*Assigned task*
Each entry that follows is to be retyped exactly. Pictures do not belong in the copy.

*Rendered images with source text*
= = =

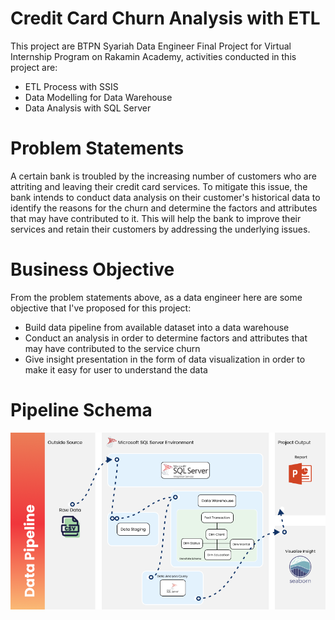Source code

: # Credit Card Churn Analysis with ETL
This project are BTPN Syariah Data Engineer Final Project for Virtual Internship Program on Rakamin Academy, activities conducted in this project are:
- ETL Process with SSIS
- Data Modelling for Data Warehouse
- Data Analysis with SQL Server

# Problem Statements
A certain bank is troubled by the increasing number of customers who are attriting and leaving their credit card services. To mitigate this issue, the bank intends to conduct data analysis on their customer's historical data to identify the reasons for the churn and determine the factors and attributes that may have contributed to it. This will help the bank to improve their services and retain their customers by addressing the underlying issues.

# Business Objective
From the problem statements above, as a data engineer here are some objective that I've proposed for this project:
- Build data pipeline from available dataset into a data warehouse
- Conduct an analysis in order to determine factors and attributes that may have contributed to the service churn
- Give insight presentation in the form of data visualization in order to make it easy for user to understand the data

# Pipeline Schema

![](docs/pipeline_schema.png)
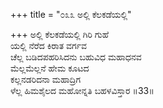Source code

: +++
title = "೦೩೩ ಅಲ್ಲಿ ಕೆಲಕಡೆಯಲ್ಲಿ"

+++
ಅಲ್ಲಿ ಕೆಲಕಡೆಯಲ್ಲಿ ಗಿರಿ ಗುಹೆ  
ಯಲ್ಲಿ ನೆರೆದ ಕಿರಾತ ವರ್ಗವ  
ಚೆಲ್ಲ ಬಡಿದಪಹರಿಸಿದನು ಬಹುವಿಧ ಮಹಾಧನವ  
ಮೆಲ್ಲಮೆಲ್ಲನೆ ಹೇಮ ಕೂಟದ  
ಕಲ್ಲನಡರಿದನಾ ಮಹಾದ್ರಿಗ  
ಳೆಲ್ಲ ಹಿಮಶೈಲದ ಮಹೋನ್ನತಿ ಬಹಳವಿಸ್ತಾರ      ॥33॥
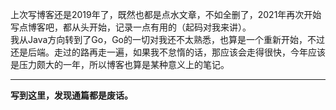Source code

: 
上次写博客还是2019年了，既然也都是点水文章，不如全删了，2021年再次开始写点博客吧，都从头开始，记录一点有用的（起码对我来讲）。  
我从Java方向转到了Go，Go的一切对我还不太熟悉，也算是一个重新开始，不过还是后端。走过的路再走一遍，如果我不怠惰的话，那应该会走得很快，今年应该是压力颇大的一年，所以博客也算是某种意义上的笔记。  
_________________
**写到这里，发现通篇都是废话。**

= = =

*Answer below*
Source code

: # Credit Card Churn Analysis with ETL
This project are BTPN Syariah Data Engineer Final Project for Virtual Internship Program on Rakamin Academy, activities conducted in this project are:
- ETL Process with SSIS
- Data Modelling for Data Warehouse
- Data Analysis with SQL Server

# Problem Statements
A certain bank is troubled by the increasing number of customers who are attriting and leaving their credit card services. To mitigate this issue, the bank intends to conduct data analysis on their customer's historical data to identify the reasons for the churn and determine the factors and attributes that may have contributed to it. This will help the bank to improve their services and retain their customers by addressing the underlying issues.

# Business Objective
From the problem statements above, as a data engineer here are some objective that I've proposed for this project:
- Build data pipeline from available dataset into a data warehouse
- Conduct an analysis in order to determine factors and attributes that may have contributed to the service churn
- Give insight presentation in the form of data visualization in order to make it easy for user to understand the data

# Pipeline Schema

![](docs/pipeline_schema.png)
Source code

: +++
title = "೦೩೩ ಅಲ್ಲಿ ಕೆಲಕಡೆಯಲ್ಲಿ"

+++
ಅಲ್ಲಿ ಕೆಲಕಡೆಯಲ್ಲಿ ಗಿರಿ ಗುಹೆ  
ಯಲ್ಲಿ ನೆರೆದ ಕಿರಾತ ವರ್ಗವ  
ಚೆಲ್ಲ ಬಡಿದಪಹರಿಸಿದನು ಬಹುವಿಧ ಮಹಾಧನವ  
ಮೆಲ್ಲಮೆಲ್ಲನೆ ಹೇಮ ಕೂಟದ  
ಕಲ್ಲನಡರಿದನಾ ಮಹಾದ್ರಿಗ  
ಳೆಲ್ಲ ಹಿಮಶೈಲದ ಮಹೋನ್ನತಿ ಬಹಳವಿಸ್ತಾರ      ॥33॥
Source code

: 
上次写博客还是2019年了，既然也都是点水文章，不如全删了，2021年再次开始写点博客吧，都从头开始，记录一点有用的（起码对我来讲）。  
我从Java方向转到了Go，Go的一切对我还不太熟悉，也算是一个重新开始，不过还是后端。走过的路再走一遍，如果我不怠惰的话，那应该会走得很快，今年应该是压力颇大的一年，所以博客也算是某种意义上的笔记。  
_________________
**写到这里，发现通篇都是废话。**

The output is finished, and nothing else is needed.